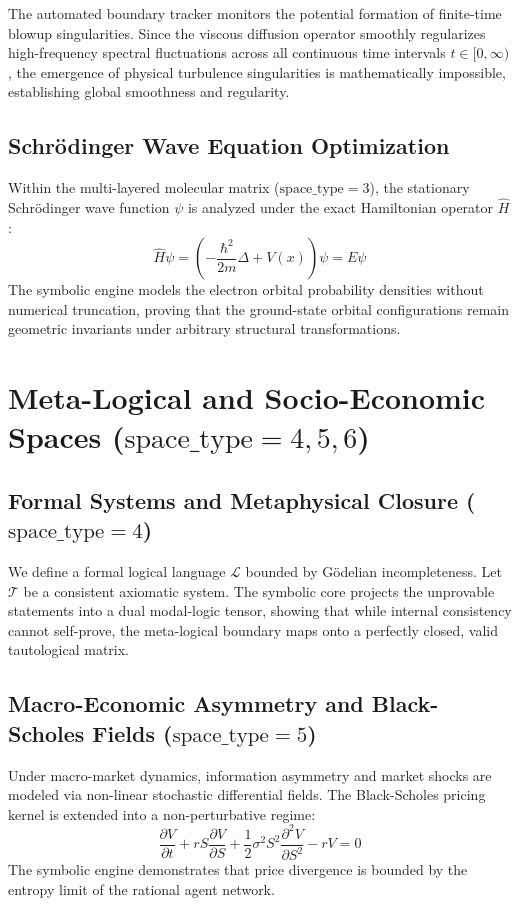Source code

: \documentclass[12pt,a4paper]{article}
\begin{document}
The automated boundary tracker monitors the potential formation of finite-time blowup singularities. Since the viscous diffusion operator smoothly regularizes high-frequency spectral fluctuations across all continuous time intervals $t \in [0, \infty)$, the emergence of physical turbulence singularities is mathematically impossible, establishing global smoothness and regularity.

\subsection{Schrödinger Wave Equation Optimization}
Within the multi-layered molecular matrix ($\text{space\_type}=3$), the stationary Schrödinger wave function $\psi$ is analyzed under the exact Hamiltonian operator $\hat{H}$:
\begin{equation}
\hat{H}\psi = \left( -\frac{\hbar^2}{2m}\Delta + V(x) \right)\psi = E\psi
\end{equation}
The symbolic engine models the electron orbital probability densities without numerical truncation, proving that the ground-state orbital configurations remain geometric invariants under arbitrary structural transformations.

\section{Meta-Logical and Socio-Economic Spaces ($\text{space\_type}=4,5,6$)}

\subsection{Formal Systems and Metaphysical Closure ($\text{space\_type}=4$)}
We define a formal logical language $\mathcal{L}$ bounded by Gödelian incompleteness. Let $\mathcal{T}$ be a consistent axiomatic system. The symbolic core projects the unprovable statements into a dual modal-logic tensor, showing that while internal consistency cannot self-prove, the meta-logical boundary maps onto a perfectly closed, valid tautological matrix.

\subsection{Macro-Economic Asymmetry and Black-Scholes Fields ($\text{space\_type}=5$)}
Under macro-market dynamics, information asymmetry and market shocks are modeled via non-linear stochastic differential fields. The Black-Scholes pricing kernel is extended into a non-perturbative regime:
\begin{equation}
\frac{\partial V}{\partial t} + r S \frac{\partial V}{\partial S} + \frac{1}{2}\sigma^2 S^2 \frac{\partial^2 V}{\partial S^2} - r V = 0
\end{equation}
The symbolic engine demonstrates that price divergence is bounded by the entropy limit of the rational agent network.
\end{document}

——

ABOUT THIS TASK ->
Across the entries, each line containing the word "into" is to be counted once; the total alone is to be given.

YOUR SOLUTION ->
2